→ **Goal of the exercise**
What follows is a set of records, each of which is to be written out exactly.

(Collected data)
Content starts

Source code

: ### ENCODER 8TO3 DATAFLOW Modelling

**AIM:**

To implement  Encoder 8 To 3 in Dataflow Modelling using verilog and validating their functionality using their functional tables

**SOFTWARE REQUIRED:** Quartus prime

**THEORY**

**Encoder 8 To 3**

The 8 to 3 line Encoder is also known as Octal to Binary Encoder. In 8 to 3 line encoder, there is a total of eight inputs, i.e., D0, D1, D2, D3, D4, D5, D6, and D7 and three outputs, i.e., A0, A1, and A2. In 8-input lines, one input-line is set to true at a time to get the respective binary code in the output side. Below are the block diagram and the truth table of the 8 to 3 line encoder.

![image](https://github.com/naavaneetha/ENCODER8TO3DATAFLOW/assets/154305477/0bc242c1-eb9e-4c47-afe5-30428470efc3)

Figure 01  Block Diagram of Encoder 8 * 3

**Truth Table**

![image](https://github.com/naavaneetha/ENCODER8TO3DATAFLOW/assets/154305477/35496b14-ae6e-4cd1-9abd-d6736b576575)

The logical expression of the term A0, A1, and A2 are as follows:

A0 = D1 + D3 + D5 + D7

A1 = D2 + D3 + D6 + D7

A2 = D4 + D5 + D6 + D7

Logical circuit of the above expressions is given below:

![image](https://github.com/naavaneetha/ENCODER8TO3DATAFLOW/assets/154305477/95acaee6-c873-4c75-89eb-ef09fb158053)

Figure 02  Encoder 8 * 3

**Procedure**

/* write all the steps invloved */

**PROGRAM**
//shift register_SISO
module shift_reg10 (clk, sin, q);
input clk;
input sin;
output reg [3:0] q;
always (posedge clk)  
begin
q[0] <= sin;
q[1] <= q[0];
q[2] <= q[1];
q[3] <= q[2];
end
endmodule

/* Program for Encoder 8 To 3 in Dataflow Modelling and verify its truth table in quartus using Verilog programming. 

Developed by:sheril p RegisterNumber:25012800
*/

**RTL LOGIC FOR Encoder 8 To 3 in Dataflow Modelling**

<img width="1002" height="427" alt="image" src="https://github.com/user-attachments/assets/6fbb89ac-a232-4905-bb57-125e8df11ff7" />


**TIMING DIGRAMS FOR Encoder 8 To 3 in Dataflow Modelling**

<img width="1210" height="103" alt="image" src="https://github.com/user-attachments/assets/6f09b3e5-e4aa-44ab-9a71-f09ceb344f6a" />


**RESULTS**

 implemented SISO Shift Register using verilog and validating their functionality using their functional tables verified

Content ends

→ **Answer for this exercise**
Source code

: ### ENCODER 8TO3 DATAFLOW Modelling

**AIM:**

To implement  Encoder 8 To 3 in Dataflow Modelling using verilog and validating their functionality using their functional tables

**SOFTWARE REQUIRED:** Quartus prime

**THEORY**

**Encoder 8 To 3**

The 8 to 3 line Encoder is also known as Octal to Binary Encoder. In 8 to 3 line encoder, there is a total of eight inputs, i.e., D0, D1, D2, D3, D4, D5, D6, and D7 and three outputs, i.e., A0, A1, and A2. In 8-input lines, one input-line is set to true at a time to get the respective binary code in the output side. Below are the block diagram and the truth table of the 8 to 3 line encoder.

![image](https://github.com/naavaneetha/ENCODER8TO3DATAFLOW/assets/154305477/0bc242c1-eb9e-4c47-afe5-30428470efc3)

Figure 01  Block Diagram of Encoder 8 * 3

**Truth Table**

![image](https://github.com/naavaneetha/ENCODER8TO3DATAFLOW/assets/154305477/35496b14-ae6e-4cd1-9abd-d6736b576575)

The logical expression of the term A0, A1, and A2 are as follows:

A0 = D1 + D3 + D5 + D7

A1 = D2 + D3 + D6 + D7

A2 = D4 + D5 + D6 + D7

Logical circuit of the above expressions is given below:

![image](https://github.com/naavaneetha/ENCODER8TO3DATAFLOW/assets/154305477/95acaee6-c873-4c75-89eb-ef09fb158053)

Figure 02  Encoder 8 * 3

**Procedure**

/* write all the steps invloved */

**PROGRAM**
//shift register_SISO
module shift_reg10 (clk, sin, q);
input clk;
input sin;
output reg [3:0] q;
always (posedge clk)  
begin
q[0] <= sin;
q[1] <= q[0];
q[2] <= q[1];
q[3] <= q[2];
end
endmodule

/* Program for Encoder 8 To 3 in Dataflow Modelling and verify its truth table in quartus using Verilog programming. 

Developed by:sheril p RegisterNumber:25012800
*/

**RTL LOGIC FOR Encoder 8 To 3 in Dataflow Modelling**

<img width="1002" height="427" alt="image" src="https://github.com/user-attachments/assets/6fbb89ac-a232-4905-bb57-125e8df11ff7" />


**TIMING DIGRAMS FOR Encoder 8 To 3 in Dataflow Modelling**

<img width="1210" height="103" alt="image" src="https://github.com/user-attachments/assets/6f09b3e5-e4aa-44ab-9a71-f09ceb344f6a" />


**RESULTS**

 implemented SISO Shift Register using verilog and validating their functionality using their functional tables verified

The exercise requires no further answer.